RECORDED DATA ::
________________________________________

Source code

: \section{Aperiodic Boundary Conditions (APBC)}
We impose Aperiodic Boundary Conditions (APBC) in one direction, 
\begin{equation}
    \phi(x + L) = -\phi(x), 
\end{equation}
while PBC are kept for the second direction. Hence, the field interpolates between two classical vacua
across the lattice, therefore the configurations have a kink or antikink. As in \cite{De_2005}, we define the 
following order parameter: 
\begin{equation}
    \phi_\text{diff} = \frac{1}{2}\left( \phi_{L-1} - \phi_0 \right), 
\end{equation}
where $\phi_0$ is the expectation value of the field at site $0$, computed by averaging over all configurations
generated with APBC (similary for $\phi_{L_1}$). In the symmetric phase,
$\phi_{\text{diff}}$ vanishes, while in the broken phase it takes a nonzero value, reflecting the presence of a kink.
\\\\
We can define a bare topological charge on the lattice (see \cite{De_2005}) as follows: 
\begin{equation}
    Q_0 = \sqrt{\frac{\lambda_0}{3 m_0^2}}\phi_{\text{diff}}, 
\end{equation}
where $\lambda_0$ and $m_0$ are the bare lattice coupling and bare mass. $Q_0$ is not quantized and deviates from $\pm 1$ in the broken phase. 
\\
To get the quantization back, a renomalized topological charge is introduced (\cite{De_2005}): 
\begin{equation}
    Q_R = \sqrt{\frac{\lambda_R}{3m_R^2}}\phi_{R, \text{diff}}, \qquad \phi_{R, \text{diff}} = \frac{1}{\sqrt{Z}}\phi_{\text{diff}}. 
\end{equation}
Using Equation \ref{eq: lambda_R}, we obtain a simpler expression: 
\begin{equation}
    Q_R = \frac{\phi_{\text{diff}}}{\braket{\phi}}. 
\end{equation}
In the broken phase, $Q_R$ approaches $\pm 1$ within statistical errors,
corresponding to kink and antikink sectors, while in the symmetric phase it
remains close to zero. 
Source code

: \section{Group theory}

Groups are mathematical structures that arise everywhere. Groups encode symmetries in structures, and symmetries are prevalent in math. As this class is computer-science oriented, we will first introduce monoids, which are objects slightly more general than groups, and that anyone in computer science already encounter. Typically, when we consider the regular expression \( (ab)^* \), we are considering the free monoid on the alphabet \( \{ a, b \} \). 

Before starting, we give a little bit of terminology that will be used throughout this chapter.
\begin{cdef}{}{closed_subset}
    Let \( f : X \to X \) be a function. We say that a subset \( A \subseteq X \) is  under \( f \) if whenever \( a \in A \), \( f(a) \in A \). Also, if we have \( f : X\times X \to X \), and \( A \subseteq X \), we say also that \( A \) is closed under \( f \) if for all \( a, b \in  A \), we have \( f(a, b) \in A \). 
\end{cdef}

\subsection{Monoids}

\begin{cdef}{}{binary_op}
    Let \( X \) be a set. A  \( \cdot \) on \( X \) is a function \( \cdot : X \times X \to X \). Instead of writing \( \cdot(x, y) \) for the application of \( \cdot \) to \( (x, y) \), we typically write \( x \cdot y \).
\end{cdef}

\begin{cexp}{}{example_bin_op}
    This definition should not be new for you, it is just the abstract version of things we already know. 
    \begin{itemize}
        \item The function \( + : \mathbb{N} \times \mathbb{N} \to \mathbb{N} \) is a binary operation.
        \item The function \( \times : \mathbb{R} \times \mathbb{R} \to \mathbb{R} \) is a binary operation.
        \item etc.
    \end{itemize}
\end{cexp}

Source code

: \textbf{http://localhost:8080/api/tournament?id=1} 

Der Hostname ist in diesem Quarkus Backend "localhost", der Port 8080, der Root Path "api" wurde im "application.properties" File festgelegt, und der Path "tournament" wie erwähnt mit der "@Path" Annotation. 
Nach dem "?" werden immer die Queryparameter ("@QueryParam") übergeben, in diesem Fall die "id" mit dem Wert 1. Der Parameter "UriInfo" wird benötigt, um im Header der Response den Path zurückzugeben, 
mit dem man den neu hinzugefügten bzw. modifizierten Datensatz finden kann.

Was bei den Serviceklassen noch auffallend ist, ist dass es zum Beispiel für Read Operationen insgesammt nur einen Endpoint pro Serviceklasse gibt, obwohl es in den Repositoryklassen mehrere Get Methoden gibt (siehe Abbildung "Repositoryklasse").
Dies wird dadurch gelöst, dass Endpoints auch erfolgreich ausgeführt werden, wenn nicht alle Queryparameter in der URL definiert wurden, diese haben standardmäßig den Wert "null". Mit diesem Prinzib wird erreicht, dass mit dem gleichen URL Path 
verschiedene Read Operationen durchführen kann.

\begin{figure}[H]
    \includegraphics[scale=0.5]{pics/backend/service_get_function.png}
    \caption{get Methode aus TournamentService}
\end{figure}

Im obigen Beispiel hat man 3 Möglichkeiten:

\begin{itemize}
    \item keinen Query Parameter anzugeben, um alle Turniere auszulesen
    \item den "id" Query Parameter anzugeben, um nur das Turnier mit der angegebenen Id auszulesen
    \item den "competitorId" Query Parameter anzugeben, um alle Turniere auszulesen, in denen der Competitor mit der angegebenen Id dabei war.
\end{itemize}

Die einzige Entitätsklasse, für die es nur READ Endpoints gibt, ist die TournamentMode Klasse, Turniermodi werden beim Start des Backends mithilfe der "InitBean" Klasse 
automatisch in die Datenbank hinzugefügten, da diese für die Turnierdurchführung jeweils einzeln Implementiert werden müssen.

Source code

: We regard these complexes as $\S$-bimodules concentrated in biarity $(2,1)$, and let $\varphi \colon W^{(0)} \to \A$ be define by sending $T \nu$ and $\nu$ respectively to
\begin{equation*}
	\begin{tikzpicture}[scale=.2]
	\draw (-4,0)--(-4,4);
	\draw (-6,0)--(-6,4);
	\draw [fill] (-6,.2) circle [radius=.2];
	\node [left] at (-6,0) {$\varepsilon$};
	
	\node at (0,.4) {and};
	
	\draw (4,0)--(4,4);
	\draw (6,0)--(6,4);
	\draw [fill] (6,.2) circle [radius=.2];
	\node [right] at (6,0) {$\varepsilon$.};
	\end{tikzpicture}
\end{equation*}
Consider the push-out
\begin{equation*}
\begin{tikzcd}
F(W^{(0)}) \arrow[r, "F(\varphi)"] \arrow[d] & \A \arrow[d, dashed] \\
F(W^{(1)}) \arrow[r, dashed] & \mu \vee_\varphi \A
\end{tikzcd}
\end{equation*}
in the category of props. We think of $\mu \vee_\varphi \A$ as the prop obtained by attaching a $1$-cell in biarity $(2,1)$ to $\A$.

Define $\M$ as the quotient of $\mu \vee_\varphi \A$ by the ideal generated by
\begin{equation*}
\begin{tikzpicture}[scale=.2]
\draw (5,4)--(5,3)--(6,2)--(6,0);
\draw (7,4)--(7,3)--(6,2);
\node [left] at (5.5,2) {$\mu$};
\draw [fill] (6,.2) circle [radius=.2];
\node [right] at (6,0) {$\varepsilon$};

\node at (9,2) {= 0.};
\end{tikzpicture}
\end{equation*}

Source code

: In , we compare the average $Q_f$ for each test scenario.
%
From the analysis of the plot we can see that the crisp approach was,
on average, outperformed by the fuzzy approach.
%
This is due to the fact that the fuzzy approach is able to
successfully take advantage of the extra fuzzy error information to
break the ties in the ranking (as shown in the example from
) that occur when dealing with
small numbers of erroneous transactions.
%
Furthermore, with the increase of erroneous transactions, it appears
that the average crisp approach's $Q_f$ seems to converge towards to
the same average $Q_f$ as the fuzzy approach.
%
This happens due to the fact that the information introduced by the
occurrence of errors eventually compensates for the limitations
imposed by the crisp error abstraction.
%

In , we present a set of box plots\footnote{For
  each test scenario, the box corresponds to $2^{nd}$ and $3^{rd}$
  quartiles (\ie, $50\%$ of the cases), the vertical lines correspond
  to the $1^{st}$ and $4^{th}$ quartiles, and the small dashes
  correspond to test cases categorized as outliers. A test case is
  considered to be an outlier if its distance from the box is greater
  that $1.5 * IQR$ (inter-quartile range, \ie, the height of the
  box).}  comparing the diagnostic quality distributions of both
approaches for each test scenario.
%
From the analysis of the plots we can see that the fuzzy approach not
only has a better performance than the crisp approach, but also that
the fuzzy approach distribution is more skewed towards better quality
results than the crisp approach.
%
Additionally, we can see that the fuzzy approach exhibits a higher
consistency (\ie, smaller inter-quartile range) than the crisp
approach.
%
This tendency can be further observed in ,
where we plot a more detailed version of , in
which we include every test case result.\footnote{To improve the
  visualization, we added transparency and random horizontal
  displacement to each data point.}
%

________________________________________

ASSIGNMENT ::
Given the records above, return exactly the lines starting at the line containing "Define $\M$ as" and ending at the line containing "successfully take advantage", including both.

RESULT ::
Define $\M$ as the quotient of $\mu \vee_\varphi \A$ by the ideal generated by
\begin{equation*}
\begin{tikzpicture}[scale=.2]
\draw (5,4)--(5,3)--(6,2)--(6,0);
\draw (7,4)--(7,3)--(6,2);
\node [left] at (5.5,2) {$\mu$};
\draw [fill] (6,.2) circle [radius=.2];
\node [right] at (6,0) {$\varepsilon$};

\node at (9,2) {= 0.};
\end{tikzpicture}
\end{equation*}

Source code

: In , we compare the average $Q_f$ for each test scenario.
%
From the analysis of the plot we can see that the crisp approach was,
on average, outperformed by the fuzzy approach.
%
This is due to the fact that the fuzzy approach is able to
successfully take advantage of the extra fuzzy error information to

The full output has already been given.